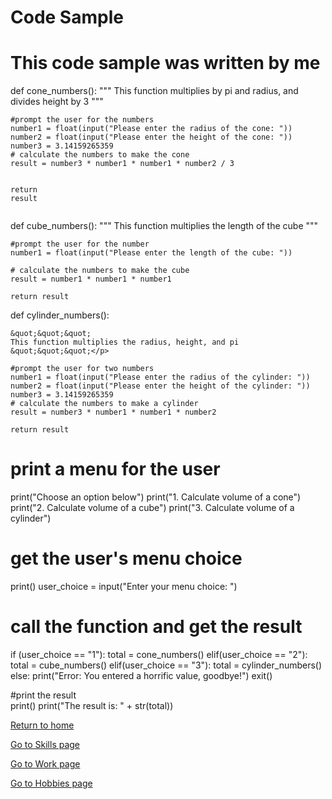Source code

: <h1 id="code-sample">Code Sample</h1>
<h1 id="this-code-sample-was-written-by-me">This code sample was written by me</h1>
<p>def cone_numbers():
    &quot;&quot;&quot;
    This function multiplies by pi and radius, and divides height by 3
    &quot;&quot;&quot;</p>
<pre><code><span class="hljs-comment">#prompt the user for the numbers</span>
number1 = <span class="hljs-built_in">float</span>(input(<span class="hljs-string">"Please enter the radius of the cone: "</span>))
number2 = <span class="hljs-built_in">float</span>(input(<span class="hljs-string">"Please enter the height of the cone: "</span>))
number3 = <span class="hljs-number">3</span>.<span class="hljs-number">14159265359</span>
<span class="hljs-comment"># calculate the numbers to make the cone</span>
<span class="hljs-literal">result</span> = number3 * number1 * number1 * number2 / <span class="hljs-number">3</span>

<span class="hljs-keyword">return</span> <span class="hljs-literal">result</span>
</code></pre><p>def cube_numbers():
    &quot;&quot;&quot;
    This function multiplies the length of the cube
    &quot;&quot;&quot;</p>
<pre><code><span class="hljs-comment">#prompt the user for the number</span>
number1 = <span class="hljs-built_in">float</span>(input(<span class="hljs-string">"Please enter the length of the cube: "</span>))

<span class="hljs-comment"># calculate the numbers to make the cube</span>
<span class="hljs-literal">result</span> = number1 * number1 * number1

<span class="hljs-keyword">return</span> <span class="hljs-literal">result</span>
</code></pre><p>def cylinder_numbers():
    &quot;&quot;&quot;
    This function multiplies the radius, height, and pi
    &quot;&quot;&quot;</p>
<pre><code><span class="hljs-comment">#prompt the user for two numbers</span>
number1 = <span class="hljs-built_in">float</span>(input(<span class="hljs-string">"Please enter the radius of the cylinder: "</span>))
number2 = <span class="hljs-built_in">float</span>(input(<span class="hljs-string">"Please enter the height of the cylinder: "</span>))
number3 = <span class="hljs-number">3</span>.<span class="hljs-number">14159265359</span>
<span class="hljs-comment"># calculate the numbers to make a cylinder</span>
<span class="hljs-literal">result</span> = number3 * number1 * number1 * number2

<span class="hljs-keyword">return</span> <span class="hljs-literal">result</span>
</code></pre><h1 id="print-a-menu-for-the-user">print a menu for the user</h1>
<p>print(&quot;Choose an option below&quot;)
print(&quot;1. Calculate volume of a cone&quot;)
print(&quot;2. Calculate volume of a cube&quot;)
print(&quot;3. Calculate volume of a cylinder&quot;)</p>
<h1 id="get-the-user-s-menu-choice">get the user&#39;s menu choice</h1>
<p>print()
user_choice = input(&quot;Enter your menu choice: &quot;)</p>
<h1 id="call-the-function-and-get-the-result">call the function and get the result</h1>
<p>if (user_choice == &quot;1&quot;):
    total = cone_numbers()
elif(user_choice == &quot;2&quot;):
    total = cube_numbers()
elif(user_choice == &quot;3&quot;):
    total = cylinder_numbers()
else:
    print(&quot;Error: You entered a horrific value, goodbye!&quot;)
    exit()</p>
<p>#print the result<br>print()
print(&quot;The result is: &quot; + str(total))</p>
<p><a href="./README.md">Return to home</a></p>
  <p><a href="./Skills.md">Go to Skills page</a></p>
  <p><a href="./Work.md">Go to Work page</a></p>
  <p><a href="./Hobby.md">Go to Hobbies page</a></p>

- _Task_
When you retype the material above, copy each line exactly and drop whatever images appear in it.

- _Solution for this problem_
Source code

: <h1 id="code-sample">Code Sample</h1>
<h1 id="this-code-sample-was-written-by-me">This code sample was written by me</h1>
<p>def cone_numbers():
    &quot;&quot;&quot;
    This function multiplies by pi and radius, and divides height by 3
    &quot;&quot;&quot;</p>
<pre><code><span class="hljs-comment">#prompt the user for the numbers</span>
number1 = <span class="hljs-built_in">float</span>(input(<span class="hljs-string">"Please enter the radius of the cone: "</span>))
number2 = <span class="hljs-built_in">float</span>(input(<span class="hljs-string">"Please enter the height of the cone: "</span>))
number3 = <span class="hljs-number">3</span>.<span class="hljs-number">14159265359</span>
<span class="hljs-comment"># calculate the numbers to make the cone</span>
<span class="hljs-literal">result</span> = number3 * number1 * number1 * number2 / <span class="hljs-number">3</span>

<span class="hljs-keyword">return</span> <span class="hljs-literal">result</span>
</code></pre><p>def cube_numbers():
    &quot;&quot;&quot;
    This function multiplies the length of the cube
    &quot;&quot;&quot;</p>
<pre><code><span class="hljs-comment">#prompt the user for the number</span>
number1 = <span class="hljs-built_in">float</span>(input(<span class="hljs-string">"Please enter the length of the cube: "</span>))

<span class="hljs-comment"># calculate the numbers to make the cube</span>
<span class="hljs-literal">result</span> = number1 * number1 * number1

<span class="hljs-keyword">return</span> <span class="hljs-literal">result</span>
</code></pre><p>def cylinder_numbers():
    &quot;&quot;&quot;
    This function multiplies the radius, height, and pi
    &quot;&quot;&quot;</p>
<pre><code><span class="hljs-comment">#prompt the user for two numbers</span>
number1 = <span class="hljs-built_in">float</span>(input(<span class="hljs-string">"Please enter the radius of the cylinder: "</span>))
number2 = <span class="hljs-built_in">float</span>(input(<span class="hljs-string">"Please enter the height of the cylinder: "</span>))
number3 = <span class="hljs-number">3</span>.<span class="hljs-number">14159265359</span>
<span class="hljs-comment"># calculate the numbers to make a cylinder</span>
<span class="hljs-literal">result</span> = number3 * number1 * number1 * number2

<span class="hljs-keyword">return</span> <span class="hljs-literal">result</span>
</code></pre><h1 id="print-a-menu-for-the-user">print a menu for the user</h1>
<p>print(&quot;Choose an option below&quot;)
print(&quot;1. Calculate volume of a cone&quot;)
print(&quot;2. Calculate volume of a cube&quot;)
print(&quot;3. Calculate volume of a cylinder&quot;)</p>
<h1 id="get-the-user-s-menu-choice">get the user&#39;s menu choice</h1>
<p>print()
user_choice = input(&quot;Enter your menu choice: &quot;)</p>
<h1 id="call-the-function-and-get-the-result">call the function and get the result</h1>
<p>if (user_choice == &quot;1&quot;):
    total = cone_numbers()
elif(user_choice == &quot;2&quot;):
    total = cube_numbers()
elif(user_choice == &quot;3&quot;):
    total = cylinder_numbers()
else:
    print(&quot;Error: You entered a horrific value, goodbye!&quot;)
    exit()</p>
<p>#print the result<br>print()
print(&quot;The result is: &quot; + str(total))</p>
<p><a href="./README.md">Return to home</a></p>
  <p><a href="./Skills.md">Go to Skills page</a></p>
  <p><a href="./Work.md">Go to Work page</a></p>
  <p><a href="./Hobby.md">Go to Hobbies page</a></p>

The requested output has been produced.